Lahl: Looking back on your health before your donations, how is your health now?
Linda: My health now isn't as great as it was. Before I began donating, I was 135 lbs. and a cross-country runner. I had no problem getting up early in the morning and jogging five miles or so before work. Now I am 158 lbs., but was 180 lbs. when I was in the hospital. Now I'm on a strict vegan diet and working out and running 5k to remind myself I'm still standing, and working hard to improve and better my health after my near-death experience.
Lahl: You contacted me and said that you wanted to tell your "near-death" story. Why do you want to tell your story?
Linda: I don't want others to experience what I went through. It felt like I was fighting a cancer that no one knew about, and I felt so alone in this world. No one else was in my shoes, and I got into this position myself and no one would understand—not my parents, not my family, not my girlfriend. I just want people to be aware of the consequences, because it's not something you think about before you decide to sign your life on paper to an agency who is out to just take from you for their best interest and not yours. I went through this three times, and I didn't learn my lesson until I almost faced my death three months ago. I don't ever want to put myself through this experience again or see others go through what I went through.

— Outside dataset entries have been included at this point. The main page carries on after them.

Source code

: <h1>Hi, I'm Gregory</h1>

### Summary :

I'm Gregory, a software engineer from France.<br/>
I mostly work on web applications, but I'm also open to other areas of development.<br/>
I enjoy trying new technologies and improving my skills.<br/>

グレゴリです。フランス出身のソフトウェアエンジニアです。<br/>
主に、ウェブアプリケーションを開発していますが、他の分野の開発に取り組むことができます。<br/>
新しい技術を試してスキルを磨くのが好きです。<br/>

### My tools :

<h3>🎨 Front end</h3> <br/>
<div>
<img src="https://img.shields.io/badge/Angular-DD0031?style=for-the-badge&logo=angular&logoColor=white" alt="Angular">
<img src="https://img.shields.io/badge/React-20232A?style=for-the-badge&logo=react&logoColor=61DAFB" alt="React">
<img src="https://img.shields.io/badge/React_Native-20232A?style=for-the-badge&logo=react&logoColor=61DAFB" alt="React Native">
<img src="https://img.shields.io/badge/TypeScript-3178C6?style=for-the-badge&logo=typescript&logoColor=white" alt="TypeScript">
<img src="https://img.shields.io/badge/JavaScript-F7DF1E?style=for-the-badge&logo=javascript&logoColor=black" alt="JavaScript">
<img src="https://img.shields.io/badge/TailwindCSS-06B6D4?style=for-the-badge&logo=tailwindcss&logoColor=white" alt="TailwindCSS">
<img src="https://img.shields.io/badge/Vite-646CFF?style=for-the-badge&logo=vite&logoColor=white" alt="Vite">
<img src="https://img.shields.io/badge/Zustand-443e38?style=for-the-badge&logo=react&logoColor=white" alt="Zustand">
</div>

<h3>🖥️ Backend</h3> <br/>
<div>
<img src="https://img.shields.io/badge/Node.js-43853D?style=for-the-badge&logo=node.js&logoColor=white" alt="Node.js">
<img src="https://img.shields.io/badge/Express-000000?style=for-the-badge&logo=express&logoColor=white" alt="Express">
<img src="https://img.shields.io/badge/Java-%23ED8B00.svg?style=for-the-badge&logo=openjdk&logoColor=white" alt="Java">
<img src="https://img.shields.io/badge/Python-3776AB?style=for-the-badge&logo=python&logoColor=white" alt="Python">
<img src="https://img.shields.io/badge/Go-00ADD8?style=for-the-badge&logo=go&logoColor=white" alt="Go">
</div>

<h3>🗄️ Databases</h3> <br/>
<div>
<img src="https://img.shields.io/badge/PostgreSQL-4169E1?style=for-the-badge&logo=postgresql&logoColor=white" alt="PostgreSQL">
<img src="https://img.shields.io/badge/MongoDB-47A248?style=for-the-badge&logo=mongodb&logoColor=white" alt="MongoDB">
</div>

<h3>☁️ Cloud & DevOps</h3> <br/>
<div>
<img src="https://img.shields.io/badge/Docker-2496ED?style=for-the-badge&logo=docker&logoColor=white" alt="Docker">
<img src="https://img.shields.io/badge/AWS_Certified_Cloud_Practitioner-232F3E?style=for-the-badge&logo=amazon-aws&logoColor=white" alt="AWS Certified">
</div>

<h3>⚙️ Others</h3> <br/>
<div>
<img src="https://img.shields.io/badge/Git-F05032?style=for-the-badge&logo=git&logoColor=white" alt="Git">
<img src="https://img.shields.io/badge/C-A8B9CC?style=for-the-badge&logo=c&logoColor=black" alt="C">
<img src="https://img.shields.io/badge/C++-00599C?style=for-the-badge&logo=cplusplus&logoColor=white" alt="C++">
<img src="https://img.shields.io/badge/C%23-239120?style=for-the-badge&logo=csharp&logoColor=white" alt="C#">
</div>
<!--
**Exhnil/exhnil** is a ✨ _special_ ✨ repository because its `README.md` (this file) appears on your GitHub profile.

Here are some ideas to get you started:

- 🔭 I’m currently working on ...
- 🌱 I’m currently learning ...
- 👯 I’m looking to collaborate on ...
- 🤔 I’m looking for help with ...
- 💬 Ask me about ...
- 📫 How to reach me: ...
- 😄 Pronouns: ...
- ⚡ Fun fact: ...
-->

Lahl: What do you want people to know?
Linda: That you can possibly die from this, and it's not a joke, or worth $5k or any amount of money. Losing your life would end your chances of making that money, period. I was a victim and I will stand and speak about it. They are out there preying on ones like me.

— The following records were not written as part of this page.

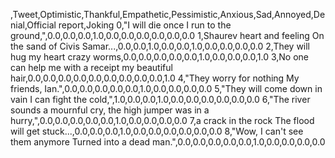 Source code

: ,Tweet,Optimistic,Thankful,Empathetic,Pessimistic,Anxious,Sad,Annoyed,Denial,Official report,Joking
0,"I will die once I run to the ground,",0.0,0.0,0.0,1.0,0.0,0.0,0.0,0.0,0.0,0.0
1,Shaurev heart and feeling On the sand of Civis Samar...,0.0,0.0,1.0,0.0,0.0,1.0,0.0,0.0,0.0,0.0
2,They will hug my heart crazy worms,0.0,0.0,0.0,0.0,0.0,1.0,0.0,0.0,0.0,1.0
3,No one can help me with a receipt my beautiful hair,0.0,0.0,0.0,0.0,0.0,0.0,0.0,0.0,0.0,1.0
4,"They worry for nothing My friends, Ian.",0.0,0.0,0.0,0.0,0.0,1.0,0.0,0.0,0.0,0.0
5,"They will come down in vain I can fight the cold,",1.0,0.0,0.0,1.0,0.0,0.0,0.0,0.0,0.0,0.0
6,"The river sounds a mournful cry, the high jumper was in a hurry,",0.0,0.0,0.0,0.0,0.0,1.0,0.0,0.0,0.0,0.0
7,a crack in the rock The flood will get stuck...,0.0,0.0,0.0,1.0,0.0,0.0,0.0,0.0,0.0,0.0
8,"Wow, I can't see them anymore Turned into a dead man.",0.0,0.0,0.0,0.0,0.0,1.0,0.0,0.0,0.0,0.0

Lahl: What would you say to a woman who was thinking of donating/selling her eggs?
Linda: JUST DONT DO IT. You don't want the psychology of the idea of a baby out there looking like you. You definitely don't want to go through the procedure, the injections, the medication, and all the office procedures. It will ruin your relationship with your family, and if you think it's a way to get back at them because you feel like they don't care, this is NOT the way.

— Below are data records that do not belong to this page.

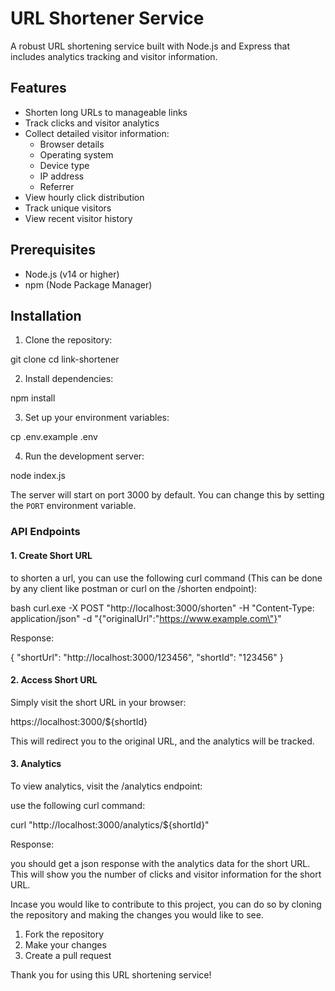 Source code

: # URL Shortener Service

A robust URL shortening service built with Node.js and Express that includes analytics tracking and visitor information.

## Features

- Shorten long URLs to manageable links
- Track clicks and visitor analytics
- Collect detailed visitor information:
  - Browser details
  - Operating system
  - Device type
  - IP address
  - Referrer
- View hourly click distribution
- Track unique visitors
- View recent visitor history

## Prerequisites

- Node.js (v14 or higher)
- npm (Node Package Manager)

## Installation

1. Clone the repository:

git clone <repository-url>
cd link-shortener

2. Install dependencies:

npm install

3. Set up your environment variables:

cp .env.example .env

4. Run the development server:

node index.js

The server will start on port 3000 by default. You can change this by setting the `PORT` environment variable.

### API Endpoints

#### 1. Create Short URL

to shorten a url, you can use the following curl command (This can be done by any client like postman or curl on the /shorten endpoint):

bash
curl.exe -X POST "http://localhost:3000/shorten" -H "Content-Type: application/json" -d "{\"originalUrl\":\"https://www.example.com\"}"

Response:

{
"shortUrl": "http://localhost:3000/123456",
"shortId": "123456"
}

#### 2. Access Short URL

Simply visit the short URL in your browser:

https://localhost:3000/${shortId}

This will redirect you to the original URL, and the analytics will be tracked.

#### 3. Analytics

To view analytics, visit the /analytics endpoint:

use the following curl command:

curl "http://localhost:3000/analytics/${shortId}"

Response:

you should get a json response with the analytics data for the short URL. This will show you the number of clicks and visitor information for the short URL.

Incase you would like to contribute to this project, you can do so by cloning the repository and making the changes you would like to see.

1. Fork the repository
2. Make your changes
3. Create a pull request

Thank you for using this URL shortening service!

Lahl: What should be done for you, given your experience?
Linda: It's not about me at this point, but I hope that my experience can be told and shared with the rest of the world because this egg donation operation is not something that should continue on. I hope that I can help to form a foundation and a bond to help women who have experienced these same issues that I've dealt with, and be there for one another in a time where maybe in the future among the group of women who have been egg donors, [if some] go through cancers or long term problems that were never foreshadowed, that we can as a group of people be there for one another in this experience.
Lahl: Do you think the agency owes you anything?
Linda: Too much, at this point. I don't even know if a lawsuit would be enough to discuss in detail what they owe me for their wrongdoings. I can only pray that others out there don't go through what I went through.
Lahl: Have they offered to pay you more because of all of your health complications?
Linda: Not enough to go through what I've gone through thus far and what I'm still going through today.
Lahl: Are you concerned for your future health or future fertility?
Linda: Absolutely! But I just have to live day by day and stand strong no matter what happens, and be thankful I am still alive today and hopefully tomorrow.